## Task statement
Transcribe the data verbatim and drop its images.

── Data records

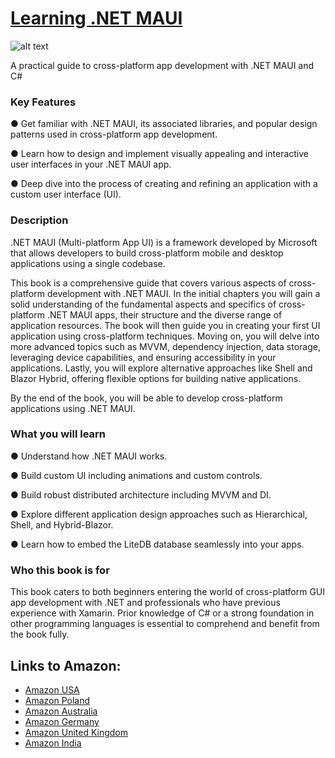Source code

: # [Learning .NET MAUI](https://www.linkedin.com/in/alexeystarkov)

![alt text](https://s3.amazonaws.com/creativetim_bucket/products/27/original/opt_alp_thumbnail.jpg "Learning .NET MAUI")

A practical guide to cross-platform app development with .NET MAUI and C#

### Key Features

● Get familiar with .NET MAUI, its associated libraries, and popular design patterns used in cross-platform app development.

● Learn how to design and implement visually appealing and interactive user interfaces in your .NET MAUI app.

● Deep dive into the process of creating and refining an application with a custom user interface (UI).

### Description

.NET MAUI (Multi-platform App UI) is a framework developed by Microsoft that allows developers to build cross-platform mobile and desktop applications using a single codebase.

This book is a comprehensive guide that covers various aspects of cross-platform development with .NET MAUI. In the initial chapters you will gain a solid understanding of the fundamental aspects and specifics of cross-platform .NET MAUI apps, their structure and the diverse range of application resources. The book will then guide you in creating your first UI application using cross-platform techniques. Moving on, you will delve into more advanced topics such as MVVM, dependency injection, data storage, leveraging device capabilities, and ensuring accessibility in your applications. Lastly, you will explore alternative approaches like Shell and Blazor Hybrid, offering flexible options for building native applications.

By the end of the book, you will be able to develop cross-platform applications using .NET MAUI.

### What you will learn

● Understand how .NET MAUI works.

● Build custom UI including animations and custom controls.

● Build robust distributed architecture including MVVM and DI.

● Explore different application design approaches such as Hierarchical, Shell, and Hybrid-Blazor.

● Learn how to embed the LiteDB database seamlessly into your apps.

### Who this book is for

This book caters to both beginners entering the world of cross-platform GUI app development with .NET and professionals who have previous experience with Xamarin. Prior knowledge of C# or a strong foundation in other programming languages is essential to comprehend and benefit from the book fully.

## Links to Amazon:

+ [Amazon USA](https://www.amazon.com/Learning-NET-MAUI-Cross-Platform-development/dp/9355518803)
+ [Amazon Poland](https://www.amazon.pl/Learning-NET-MAUI-Cross-Platform-development/dp/9355518803/)
+ [Amazon Australia](https://www.amazon.com.au/Learning-NET-MAUI-Cross-Platform-development/dp/9355518803)
+ [Amazon Germany](https://www.amazon.de/-/en/Aleksei-Starkov/dp/9355518803/)
+ [Amazon United Kingdom](https://www.amazon.co.uk/Learning-NET-MAUI-Cross-Platform-development/dp/9355518803/)
+ [Amazon India](https://www.amazon.in/Learning-NET-MAUI-Aleksei-Starkov/dp/9355518803/)
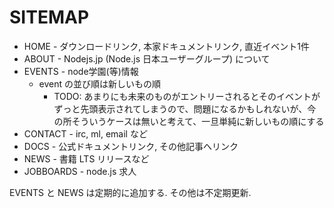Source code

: # SITEMAP
- HOME - ダウンロードリンク, 本家ドキュメントリンク, 直近イベント1件
- ABOUT - Nodejs.jp (Node.js 日本ユーザーグループ) について
- EVENTS - node学園(等)情報
  - event の並び順は新しいもの順
    - TODO: あまりにも未来のものがエントリーされるとそのイベントがずっと先頭表示されてしまうので、問題になるかもしれないが、今の所そういうケースは無いと考えて、一旦単純に新しいもの順にする
- CONTACT - irc, ml, email など
- DOCS - 公式ドキュメントリンク, その他記事へリンク
- NEWS - 書籍 LTS リリースなど
- JOBBOARDS - node.js 求人

EVENTS と NEWS は定期的に追加する. その他は不定期更新.
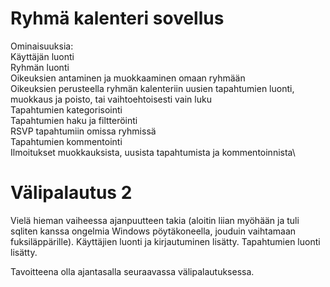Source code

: # Ryhmä kalenteri sovellus

Ominaisuuksia:\
Käyttäjän luonti\
Ryhmän luonti\
Oikeuksien antaminen ja muokkaaminen omaan ryhmään\
Oikeuksien perusteella ryhmän kalenteriin uusien tapahtumien luonti, muokkaus ja poisto, tai vaihtoehtoisesti vain luku\
Tapahtumien kategorisointi\
Tapahtumien haku ja filtteröinti\
RSVP tapahtumiin omissa ryhmissä\
Tapahtumien kommentointi\
Ilmoitukset muokkauksista, uusista tapahtumista ja kommentoinnista\

# Välipalautus 2

Vielä hieman vaiheessa ajanpuutteen takia (aloitin liian myöhään ja tuli sqliten kanssa ongelmia Windows pöytäkoneella, jouduin vaihtamaan fuksiläppärille).
Käyttäjien luonti ja kirjautuminen lisätty.
Tapahtumien luonti lisätty.

Tavoitteena olla ajantasalla seuraavassa välipalautuksessa.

────

## Task result
Source code

: # [Learning .NET MAUI](https://www.linkedin.com/in/alexeystarkov)

![alt text](https://s3.amazonaws.com/creativetim_bucket/products/27/original/opt_alp_thumbnail.jpg "Learning .NET MAUI")

A practical guide to cross-platform app development with .NET MAUI and C#

### Key Features

● Get familiar with .NET MAUI, its associated libraries, and popular design patterns used in cross-platform app development.

● Learn how to design and implement visually appealing and interactive user interfaces in your .NET MAUI app.

● Deep dive into the process of creating and refining an application with a custom user interface (UI).

### Description

.NET MAUI (Multi-platform App UI) is a framework developed by Microsoft that allows developers to build cross-platform mobile and desktop applications using a single codebase.

This book is a comprehensive guide that covers various aspects of cross-platform development with .NET MAUI. In the initial chapters you will gain a solid understanding of the fundamental aspects and specifics of cross-platform .NET MAUI apps, their structure and the diverse range of application resources. The book will then guide you in creating your first UI application using cross-platform techniques. Moving on, you will delve into more advanced topics such as MVVM, dependency injection, data storage, leveraging device capabilities, and ensuring accessibility in your applications. Lastly, you will explore alternative approaches like Shell and Blazor Hybrid, offering flexible options for building native applications.

By the end of the book, you will be able to develop cross-platform applications using .NET MAUI.

### What you will learn

● Understand how .NET MAUI works.

● Build custom UI including animations and custom controls.

● Build robust distributed architecture including MVVM and DI.

● Explore different application design approaches such as Hierarchical, Shell, and Hybrid-Blazor.

● Learn how to embed the LiteDB database seamlessly into your apps.

### Who this book is for

This book caters to both beginners entering the world of cross-platform GUI app development with .NET and professionals who have previous experience with Xamarin. Prior knowledge of C# or a strong foundation in other programming languages is essential to comprehend and benefit from the book fully.

## Links to Amazon:

+ [Amazon USA](https://www.amazon.com/Learning-NET-MAUI-Cross-Platform-development/dp/9355518803)
+ [Amazon Poland](https://www.amazon.pl/Learning-NET-MAUI-Cross-Platform-development/dp/9355518803/)
+ [Amazon Australia](https://www.amazon.com.au/Learning-NET-MAUI-Cross-Platform-development/dp/9355518803)
+ [Amazon Germany](https://www.amazon.de/-/en/Aleksei-Starkov/dp/9355518803/)
+ [Amazon United Kingdom](https://www.amazon.co.uk/Learning-NET-MAUI-Cross-Platform-development/dp/9355518803/)
+ [Amazon India](https://www.amazon.in/Learning-NET-MAUI-Aleksei-Starkov/dp/9355518803/)
Source code

: # SITEMAP
- HOME - ダウンロードリンク, 本家ドキュメントリンク, 直近イベント1件
- ABOUT - Nodejs.jp (Node.js 日本ユーザーグループ) について
- EVENTS - node学園(等)情報
  - event の並び順は新しいもの順
    - TODO: あまりにも未来のものがエントリーされるとそのイベントがずっと先頭表示されてしまうので、問題になるかもしれないが、今の所そういうケースは無いと考えて、一旦単純に新しいもの順にする
- CONTACT - irc, ml, email など
- DOCS - 公式ドキュメントリンク, その他記事へリンク
- NEWS - 書籍 LTS リリースなど
- JOBBOARDS - node.js 求人

EVENTS と NEWS は定期的に追加する. その他は不定期更新.
Source code

: # Ryhmä kalenteri sovellus

Ominaisuuksia:\
Käyttäjän luonti\
Ryhmän luonti\
Oikeuksien antaminen ja muokkaaminen omaan ryhmään\
Oikeuksien perusteella ryhmän kalenteriin uusien tapahtumien luonti, muokkaus ja poisto, tai vaihtoehtoisesti vain luku\
Tapahtumien kategorisointi\
Tapahtumien haku ja filtteröinti\
RSVP tapahtumiin omissa ryhmissä\
Tapahtumien kommentointi\
Ilmoitukset muokkauksista, uusista tapahtumista ja kommentoinnista\

# Välipalautus 2

Vielä hieman vaiheessa ajanpuutteen takia (aloitin liian myöhään ja tuli sqliten kanssa ongelmia Windows pöytäkoneella, jouduin vaihtamaan fuksiläppärille).
Käyttäjien luonti ja kirjautuminen lisätty.
Tapahtumien luonti lisätty.

Tavoitteena olla ajantasalla seuraavassa välipalautuksessa.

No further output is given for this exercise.